Saved entries:
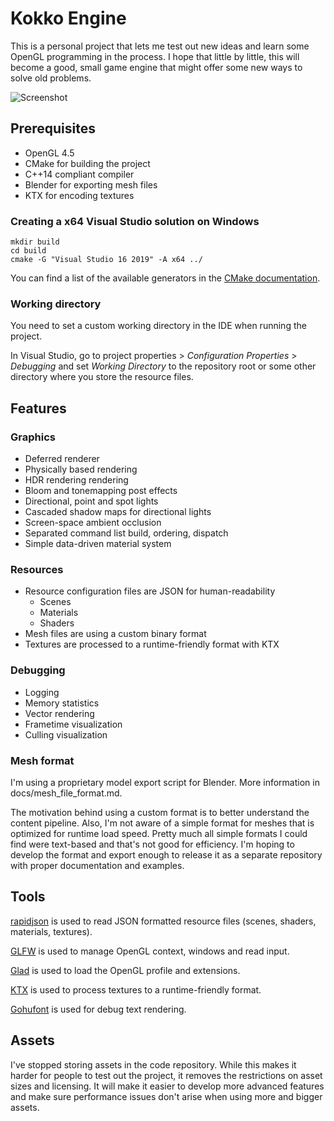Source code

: # Kokko Engine

This is a personal project that lets me test out new ideas and learn some OpenGL programming in the process. I hope that little by little, this will become a good, small game engine that might offer some new ways to solve old problems.

![Screenshot](https://aleksigron.blob.core.windows.net/public/kokko-20201118.jpg)

## Prerequisites
- OpenGL 4.5
- CMake for building the project
- C++14 compliant compiler
- Blender for exporting mesh files
- KTX for encoding textures

### Creating a x64 Visual Studio solution on Windows
```
mkdir build
cd build
cmake -G "Visual Studio 16 2019" -A x64 ../
```

You can find a list of the available generators in the [CMake documentation](https://cmake.org/documentation/). 

### Working directory
You need to set a custom working directory in the IDE when running the project.

In Visual Studio, go to project properties > _Configuration Properties_ > _Debugging_ and set _Working Directory_ to the repository root or some other directory where you store the resource files.

## Features

### Graphics
- Deferred renderer
- Physically based rendering
- HDR rendering rendering
- Bloom and tonemapping post effects
- Directional, point and spot lights
- Cascaded shadow maps for directional lights
- Screen-space ambient occlusion
- Separated command list build, ordering, dispatch
- Simple data-driven material system

### Resources
- Resource configuration files are JSON for human-readability
  - Scenes
  - Materials
  - Shaders
- Mesh files are using a custom binary format
- Textures are processed to a runtime-friendly format with KTX

### Debugging
- Logging
- Memory statistics
- Vector rendering
- Frametime visualization
- Culling visualization

### Mesh format
I'm using a proprietary model export script for Blender. More information in docs/mesh_file_format.md.

The motivation behind using a custom format is to better understand the content pipeline. Also, I'm not aware of a simple format for meshes that is optimized for runtime load speed. Pretty much all simple formats I could find were text-based and that's not good for efficiency. I'm hoping to develop the format and export enough to release it as a separate repository with proper documentation and examples.

## Tools
[rapidjson](https://github.com/Tencent/rapidjson) is used to read JSON formatted resource files (scenes, shaders, materials, textures).

[GLFW](https://github.com/glfw/glfw) is used to manage OpenGL context, windows and read input.

[Glad](https://github.com/Dav1dde/glad) is used to load the OpenGL profile and extensions.

[KTX](https://github.com/KhronosGroup/KTX-Software) is used to process textures to a runtime-friendly format.

[Gohufont](https://github.com/hchargois/gohufont) is used for debug text rendering.

## Assets
I've stopped storing assets in the code repository. While this makes it harder for people to test out the project, it removes the restrictions on asset sizes and licensing. It will make it easier to develop more advanced features and make sure performance issues don't arise when using more and bigger assets.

▶ _Required work_:
Render the records above word for word and leave the pictures out.

▶ _Task answer_:
Source code

: # Kokko Engine

This is a personal project that lets me test out new ideas and learn some OpenGL programming in the process. I hope that little by little, this will become a good, small game engine that might offer some new ways to solve old problems.

![Screenshot](https://aleksigron.blob.core.windows.net/public/kokko-20201118.jpg)

## Prerequisites
- OpenGL 4.5
- CMake for building the project
- C++14 compliant compiler
- Blender for exporting mesh files
- KTX for encoding textures

### Creating a x64 Visual Studio solution on Windows
```
mkdir build
cd build
cmake -G "Visual Studio 16 2019" -A x64 ../
```

You can find a list of the available generators in the [CMake documentation](https://cmake.org/documentation/). 

### Working directory
You need to set a custom working directory in the IDE when running the project.

In Visual Studio, go to project properties > _Configuration Properties_ > _Debugging_ and set _Working Directory_ to the repository root or some other directory where you store the resource files.

## Features

### Graphics
- Deferred renderer
- Physically based rendering
- HDR rendering rendering
- Bloom and tonemapping post effects
- Directional, point and spot lights
- Cascaded shadow maps for directional lights
- Screen-space ambient occlusion
- Separated command list build, ordering, dispatch
- Simple data-driven material system

### Resources
- Resource configuration files are JSON for human-readability
  - Scenes
  - Materials
  - Shaders
- Mesh files are using a custom binary format
- Textures are processed to a runtime-friendly format with KTX

### Debugging
- Logging
- Memory statistics
- Vector rendering
- Frametime visualization
- Culling visualization

### Mesh format
I'm using a proprietary model export script for Blender. More information in docs/mesh_file_format.md.

The motivation behind using a custom format is to better understand the content pipeline. Also, I'm not aware of a simple format for meshes that is optimized for runtime load speed. Pretty much all simple formats I could find were text-based and that's not good for efficiency. I'm hoping to develop the format and export enough to release it as a separate repository with proper documentation and examples.

## Tools
[rapidjson](https://github.com/Tencent/rapidjson) is used to read JSON formatted resource files (scenes, shaders, materials, textures).

[GLFW](https://github.com/glfw/glfw) is used to manage OpenGL context, windows and read input.

[Glad](https://github.com/Dav1dde/glad) is used to load the OpenGL profile and extensions.

[KTX](https://github.com/KhronosGroup/KTX-Software) is used to process textures to a runtime-friendly format.

[Gohufont](https://github.com/hchargois/gohufont) is used for debug text rendering.

## Assets
I've stopped storing assets in the code repository. While this makes it harder for people to test out the project, it removes the restrictions on asset sizes and licensing. It will make it easier to develop more advanced features and make sure performance issues don't arise when using more and bigger assets.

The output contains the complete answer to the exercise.